TASK: Each entry needs to be restated exactly as written.

── PROVIDED RECORDS

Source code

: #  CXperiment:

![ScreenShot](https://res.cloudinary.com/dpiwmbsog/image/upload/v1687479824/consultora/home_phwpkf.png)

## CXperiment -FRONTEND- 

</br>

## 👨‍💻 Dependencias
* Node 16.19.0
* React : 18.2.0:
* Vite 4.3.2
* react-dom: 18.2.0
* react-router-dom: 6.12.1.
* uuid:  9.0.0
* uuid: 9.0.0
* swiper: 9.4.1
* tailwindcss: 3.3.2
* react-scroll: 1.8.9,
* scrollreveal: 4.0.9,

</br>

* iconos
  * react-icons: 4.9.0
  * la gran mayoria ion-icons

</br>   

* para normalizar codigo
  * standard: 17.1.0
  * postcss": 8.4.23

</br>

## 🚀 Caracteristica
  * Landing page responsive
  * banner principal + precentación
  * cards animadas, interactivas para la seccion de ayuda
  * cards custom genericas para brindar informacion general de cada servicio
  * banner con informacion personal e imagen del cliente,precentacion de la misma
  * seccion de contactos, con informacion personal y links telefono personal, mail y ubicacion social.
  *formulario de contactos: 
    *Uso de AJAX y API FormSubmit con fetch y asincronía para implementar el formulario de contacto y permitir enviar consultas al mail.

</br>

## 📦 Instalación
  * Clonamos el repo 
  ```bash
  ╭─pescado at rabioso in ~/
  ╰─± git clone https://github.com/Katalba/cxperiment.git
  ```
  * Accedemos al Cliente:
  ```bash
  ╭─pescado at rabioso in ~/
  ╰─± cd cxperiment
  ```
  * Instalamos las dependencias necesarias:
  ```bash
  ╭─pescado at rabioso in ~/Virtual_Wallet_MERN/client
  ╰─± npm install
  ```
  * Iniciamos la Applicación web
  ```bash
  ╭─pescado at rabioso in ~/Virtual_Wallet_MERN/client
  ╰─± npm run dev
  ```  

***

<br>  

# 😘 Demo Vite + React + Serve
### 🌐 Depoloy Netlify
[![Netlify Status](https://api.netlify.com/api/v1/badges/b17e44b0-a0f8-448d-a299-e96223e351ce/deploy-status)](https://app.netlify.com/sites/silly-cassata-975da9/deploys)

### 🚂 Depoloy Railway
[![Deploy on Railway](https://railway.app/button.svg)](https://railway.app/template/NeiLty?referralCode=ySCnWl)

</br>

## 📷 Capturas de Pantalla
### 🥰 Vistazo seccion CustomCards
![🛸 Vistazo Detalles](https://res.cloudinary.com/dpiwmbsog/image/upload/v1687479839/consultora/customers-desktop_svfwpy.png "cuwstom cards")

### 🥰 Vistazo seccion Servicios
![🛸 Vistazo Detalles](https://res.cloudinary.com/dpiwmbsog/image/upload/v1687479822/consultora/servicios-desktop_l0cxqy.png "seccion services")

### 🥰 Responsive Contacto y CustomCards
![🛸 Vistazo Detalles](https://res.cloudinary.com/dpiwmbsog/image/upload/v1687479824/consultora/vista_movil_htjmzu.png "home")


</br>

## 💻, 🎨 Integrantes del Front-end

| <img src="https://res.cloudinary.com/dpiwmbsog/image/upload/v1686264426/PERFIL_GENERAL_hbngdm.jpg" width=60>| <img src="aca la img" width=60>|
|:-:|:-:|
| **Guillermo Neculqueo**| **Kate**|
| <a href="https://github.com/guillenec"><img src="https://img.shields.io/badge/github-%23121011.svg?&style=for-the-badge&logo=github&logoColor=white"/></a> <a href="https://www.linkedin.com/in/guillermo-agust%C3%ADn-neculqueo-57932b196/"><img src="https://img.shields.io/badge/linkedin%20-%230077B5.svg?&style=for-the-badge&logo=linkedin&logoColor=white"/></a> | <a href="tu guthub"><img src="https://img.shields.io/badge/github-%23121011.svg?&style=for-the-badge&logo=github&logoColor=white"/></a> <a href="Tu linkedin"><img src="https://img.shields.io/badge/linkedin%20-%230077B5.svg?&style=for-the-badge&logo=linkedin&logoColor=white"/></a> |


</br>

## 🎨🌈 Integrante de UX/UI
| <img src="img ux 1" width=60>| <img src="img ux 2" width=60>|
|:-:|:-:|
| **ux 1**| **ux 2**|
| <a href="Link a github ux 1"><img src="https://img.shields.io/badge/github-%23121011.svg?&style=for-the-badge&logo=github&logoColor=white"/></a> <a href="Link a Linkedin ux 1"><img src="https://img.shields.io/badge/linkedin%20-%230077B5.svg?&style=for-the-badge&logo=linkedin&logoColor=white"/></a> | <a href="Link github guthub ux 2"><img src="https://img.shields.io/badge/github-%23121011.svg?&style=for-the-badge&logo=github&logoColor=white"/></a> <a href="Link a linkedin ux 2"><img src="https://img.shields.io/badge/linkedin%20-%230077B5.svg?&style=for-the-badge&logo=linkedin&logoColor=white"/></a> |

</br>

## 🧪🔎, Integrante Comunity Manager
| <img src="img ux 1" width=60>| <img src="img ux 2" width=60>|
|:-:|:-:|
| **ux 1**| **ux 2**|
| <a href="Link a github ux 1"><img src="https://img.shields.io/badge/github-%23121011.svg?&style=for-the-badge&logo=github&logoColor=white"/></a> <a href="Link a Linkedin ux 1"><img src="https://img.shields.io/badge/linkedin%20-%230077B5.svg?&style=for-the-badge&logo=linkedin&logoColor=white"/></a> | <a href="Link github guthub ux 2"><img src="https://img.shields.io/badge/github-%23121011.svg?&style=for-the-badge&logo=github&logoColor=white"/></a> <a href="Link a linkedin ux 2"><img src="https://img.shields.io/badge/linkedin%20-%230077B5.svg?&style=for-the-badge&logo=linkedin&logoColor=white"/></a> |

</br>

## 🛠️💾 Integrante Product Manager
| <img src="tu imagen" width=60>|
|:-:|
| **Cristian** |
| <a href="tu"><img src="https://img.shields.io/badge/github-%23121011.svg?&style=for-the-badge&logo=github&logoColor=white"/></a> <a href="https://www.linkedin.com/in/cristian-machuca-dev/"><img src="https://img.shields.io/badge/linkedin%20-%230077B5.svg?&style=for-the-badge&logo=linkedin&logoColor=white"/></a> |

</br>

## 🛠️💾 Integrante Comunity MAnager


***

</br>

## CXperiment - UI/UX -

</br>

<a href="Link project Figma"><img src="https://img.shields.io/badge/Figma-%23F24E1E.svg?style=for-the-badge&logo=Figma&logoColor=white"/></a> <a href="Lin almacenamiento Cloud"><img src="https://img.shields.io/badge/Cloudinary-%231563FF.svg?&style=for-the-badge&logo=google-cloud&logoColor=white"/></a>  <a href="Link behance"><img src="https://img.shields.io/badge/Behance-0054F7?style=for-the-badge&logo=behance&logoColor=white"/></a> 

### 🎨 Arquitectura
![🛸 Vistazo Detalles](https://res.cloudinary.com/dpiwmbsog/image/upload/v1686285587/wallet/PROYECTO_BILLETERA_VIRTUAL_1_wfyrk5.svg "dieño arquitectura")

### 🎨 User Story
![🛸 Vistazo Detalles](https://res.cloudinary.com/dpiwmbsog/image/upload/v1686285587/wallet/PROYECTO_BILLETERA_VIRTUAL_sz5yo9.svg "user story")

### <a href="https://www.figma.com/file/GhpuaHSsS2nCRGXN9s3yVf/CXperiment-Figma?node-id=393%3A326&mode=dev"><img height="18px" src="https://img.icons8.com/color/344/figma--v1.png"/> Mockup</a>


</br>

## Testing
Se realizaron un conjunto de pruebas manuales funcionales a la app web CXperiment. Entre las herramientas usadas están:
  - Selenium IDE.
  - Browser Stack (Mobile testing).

────

RESPONSE TO THIS EXERCISE:
Source code

: #  CXperiment:

![ScreenShot](https://res.cloudinary.com/dpiwmbsog/image/upload/v1687479824/consultora/home_phwpkf.png)

## CXperiment -FRONTEND- 

</br>

## 👨‍💻 Dependencias
* Node 16.19.0
* React : 18.2.0:
* Vite 4.3.2
* react-dom: 18.2.0
* react-router-dom: 6.12.1.
* uuid:  9.0.0
* uuid: 9.0.0
* swiper: 9.4.1
* tailwindcss: 3.3.2
* react-scroll: 1.8.9,
* scrollreveal: 4.0.9,

</br>

* iconos
  * react-icons: 4.9.0
  * la gran mayoria ion-icons

</br>   

* para normalizar codigo
  * standard: 17.1.0
  * postcss": 8.4.23

</br>

## 🚀 Caracteristica
  * Landing page responsive
  * banner principal + precentación
  * cards animadas, interactivas para la seccion de ayuda
  * cards custom genericas para brindar informacion general de cada servicio
  * banner con informacion personal e imagen del cliente,precentacion de la misma
  * seccion de contactos, con informacion personal y links telefono personal, mail y ubicacion social.
  *formulario de contactos: 
    *Uso de AJAX y API FormSubmit con fetch y asincronía para implementar el formulario de contacto y permitir enviar consultas al mail.

</br>

## 📦 Instalación
  * Clonamos el repo 
  ```bash
  ╭─pescado at rabioso in ~/
  ╰─± git clone https://github.com/Katalba/cxperiment.git
  ```
  * Accedemos al Cliente:
  ```bash
  ╭─pescado at rabioso in ~/
  ╰─± cd cxperiment
  ```
  * Instalamos las dependencias necesarias:
  ```bash
  ╭─pescado at rabioso in ~/Virtual_Wallet_MERN/client
  ╰─± npm install
  ```
  * Iniciamos la Applicación web
  ```bash
  ╭─pescado at rabioso in ~/Virtual_Wallet_MERN/client
  ╰─± npm run dev
  ```  

***

<br>  

# 😘 Demo Vite + React + Serve
### 🌐 Depoloy Netlify
[![Netlify Status](https://api.netlify.com/api/v1/badges/b17e44b0-a0f8-448d-a299-e96223e351ce/deploy-status)](https://app.netlify.com/sites/silly-cassata-975da9/deploys)

### 🚂 Depoloy Railway
[![Deploy on Railway](https://railway.app/button.svg)](https://railway.app/template/NeiLty?referralCode=ySCnWl)

</br>

## 📷 Capturas de Pantalla
### 🥰 Vistazo seccion CustomCards
![🛸 Vistazo Detalles](https://res.cloudinary.com/dpiwmbsog/image/upload/v1687479839/consultora/customers-desktop_svfwpy.png "cuwstom cards")

### 🥰 Vistazo seccion Servicios
![🛸 Vistazo Detalles](https://res.cloudinary.com/dpiwmbsog/image/upload/v1687479822/consultora/servicios-desktop_l0cxqy.png "seccion services")

### 🥰 Responsive Contacto y CustomCards
![🛸 Vistazo Detalles](https://res.cloudinary.com/dpiwmbsog/image/upload/v1687479824/consultora/vista_movil_htjmzu.png "home")


</br>

## 💻, 🎨 Integrantes del Front-end

| <img src="https://res.cloudinary.com/dpiwmbsog/image/upload/v1686264426/PERFIL_GENERAL_hbngdm.jpg" width=60>| <img src="aca la img" width=60>|
|:-:|:-:|
| **Guillermo Neculqueo**| **Kate**|
| <a href="https://github.com/guillenec"><img src="https://img.shields.io/badge/github-%23121011.svg?&style=for-the-badge&logo=github&logoColor=white"/></a> <a href="https://www.linkedin.com/in/guillermo-agust%C3%ADn-neculqueo-57932b196/"><img src="https://img.shields.io/badge/linkedin%20-%230077B5.svg?&style=for-the-badge&logo=linkedin&logoColor=white"/></a> | <a href="tu guthub"><img src="https://img.shields.io/badge/github-%23121011.svg?&style=for-the-badge&logo=github&logoColor=white"/></a> <a href="Tu linkedin"><img src="https://img.shields.io/badge/linkedin%20-%230077B5.svg?&style=for-the-badge&logo=linkedin&logoColor=white"/></a> |


</br>

## 🎨🌈 Integrante de UX/UI
| <img src="img ux 1" width=60>| <img src="img ux 2" width=60>|
|:-:|:-:|
| **ux 1**| **ux 2**|
| <a href="Link a github ux 1"><img src="https://img.shields.io/badge/github-%23121011.svg?&style=for-the-badge&logo=github&logoColor=white"/></a> <a href="Link a Linkedin ux 1"><img src="https://img.shields.io/badge/linkedin%20-%230077B5.svg?&style=for-the-badge&logo=linkedin&logoColor=white"/></a> | <a href="Link github guthub ux 2"><img src="https://img.shields.io/badge/github-%23121011.svg?&style=for-the-badge&logo=github&logoColor=white"/></a> <a href="Link a linkedin ux 2"><img src="https://img.shields.io/badge/linkedin%20-%230077B5.svg?&style=for-the-badge&logo=linkedin&logoColor=white"/></a> |

</br>

## 🧪🔎, Integrante Comunity Manager
| <img src="img ux 1" width=60>| <img src="img ux 2" width=60>|
|:-:|:-:|
| **ux 1**| **ux 2**|
| <a href="Link a github ux 1"><img src="https://img.shields.io/badge/github-%23121011.svg?&style=for-the-badge&logo=github&logoColor=white"/></a> <a href="Link a Linkedin ux 1"><img src="https://img.shields.io/badge/linkedin%20-%230077B5.svg?&style=for-the-badge&logo=linkedin&logoColor=white"/></a> | <a href="Link github guthub ux 2"><img src="https://img.shields.io/badge/github-%23121011.svg?&style=for-the-badge&logo=github&logoColor=white"/></a> <a href="Link a linkedin ux 2"><img src="https://img.shields.io/badge/linkedin%20-%230077B5.svg?&style=for-the-badge&logo=linkedin&logoColor=white"/></a> |

</br>

## 🛠️💾 Integrante Product Manager
| <img src="tu imagen" width=60>|
|:-:|
| **Cristian** |
| <a href="tu"><img src="https://img.shields.io/badge/github-%23121011.svg?&style=for-the-badge&logo=github&logoColor=white"/></a> <a href="https://www.linkedin.com/in/cristian-machuca-dev/"><img src="https://img.shields.io/badge/linkedin%20-%230077B5.svg?&style=for-the-badge&logo=linkedin&logoColor=white"/></a> |

</br>

## 🛠️💾 Integrante Comunity MAnager


***

</br>

## CXperiment - UI/UX -

</br>

<a href="Link project Figma"><img src="https://img.shields.io/badge/Figma-%23F24E1E.svg?style=for-the-badge&logo=Figma&logoColor=white"/></a> <a href="Lin almacenamiento Cloud"><img src="https://img.shields.io/badge/Cloudinary-%231563FF.svg?&style=for-the-badge&logo=google-cloud&logoColor=white"/></a>  <a href="Link behance"><img src="https://img.shields.io/badge/Behance-0054F7?style=for-the-badge&logo=behance&logoColor=white"/></a> 

### 🎨 Arquitectura
![🛸 Vistazo Detalles](https://res.cloudinary.com/dpiwmbsog/image/upload/v1686285587/wallet/PROYECTO_BILLETERA_VIRTUAL_1_wfyrk5.svg "dieño arquitectura")

### 🎨 User Story
![🛸 Vistazo Detalles](https://res.cloudinary.com/dpiwmbsog/image/upload/v1686285587/wallet/PROYECTO_BILLETERA_VIRTUAL_sz5yo9.svg "user story")

### <a href="https://www.figma.com/file/GhpuaHSsS2nCRGXN9s3yVf/CXperiment-Figma?node-id=393%3A326&mode=dev"><img height="18px" src="https://img.icons8.com/color/344/figma--v1.png"/> Mockup</a>


</br>

## Testing
Se realizaron un conjunto de pruebas manuales funcionales a la app web CXperiment. Entre las herramientas usadas están:
  - Selenium IDE.
  - Browser Stack (Mobile testing).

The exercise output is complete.